I went to ZG late, Matt left after Garou. I came home after Cam to find the flat empty. After some inquiry I discovered Matt was in London somewhere. I surmised he'd come home only when he was sure I was asleep (making it easier for him to ignore me) and suggested instead he come home before I sleep so there could be some kind of conversation before all of this shit dragged into Week 2.

Matt returned, assumed I was asleep and set himself up with books, headphones and blankets in the other room. I got very irate again. Told him to come to bed. He said he was reading. I sent him a text - since text seemed to be the only reliable form of communication we currently have - telling him I was leaving in the morning. This provoked no response but some time later he did come (silently) to bed.

There was still no response the next morning so I tidied and did some washing, packed my bag and enquired of Rain, Blade and Maz if I might infringe upon their hospitalities. I also sent an email to Matt enquiring what he wanted and informing him I was not happy or desirous to be leaving. By lunch time I was beginning to feel that any sort of response would be unlikely and that I would have to interpret silence as 'go on then'. I made an LJ post to this effect.

At 2pm Matt finally replied (which I note with bleak amusement leaves about twelve hours between 'I'm leaving' and 'I'd rather you didn't' - making it something of a surprise I wasn't halfway to Manchester.)

When he returned from work in the evening there was some slightly strained conversation with me attempting to be helpful and practical and Matt saying 'I don't know' a lot. Then he sat in a corner and was so miserable he cried. When I moved things out of the way to sit next to him, he bolted. Apparently I am not yet permitted to touch him.

The rest of the evening he spent plugged into his computer, talking to people online, watching films and net surfing inbetween swapping many texts with John. It would appear that whilst talking to me is like pulling teeth, he can converse with others.
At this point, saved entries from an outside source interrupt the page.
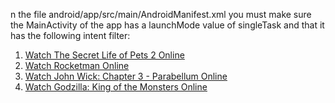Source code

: n the file android/app/src/main/AndroidManifest.xml you must make sure the MainActivity of the app has a launchMode value of singleTask and that it has the following intent filter:
<ol>
<li><a href="https://www.imdb.com/list/ls044219270/">Watch The Secret Life of Pets 2  Online</a><br></li>
<li><a href="https://www.imdb.com/list/ls044219258/">Watch Rocketman  Online</a><br></li>
<li><a href="https://www.imdb.com/list/ls044219259/">Watch John Wick: Chapter 3 - Parabellum  Online</a><br></li>
<li><a href="https://www.imdb.com/list/ls044219252/">Watch Godzilla: King of the Monsters  Online</a><br></li>
  </li>
</ol>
I mention all of this because although in theory things are better (ie, I'm not having to leave) things are also just as bad. Matt is still in antarctica and keeps the utmost amount of mental, physical and psychological distance between us that the flat will allow. It's actually rather nasty when your lover waits for as long as possible in the hope you will sleep before him and when he finally comes to bed he is still half clothed as if for protection and keeps to the furthest corner of the mattress possible. I'm starting to wonder if I'm repulsive or contagious because it seems it must be one or the other.

All of this makes me angry and unhappy by turns, and I loathe the idea of living through another week of it.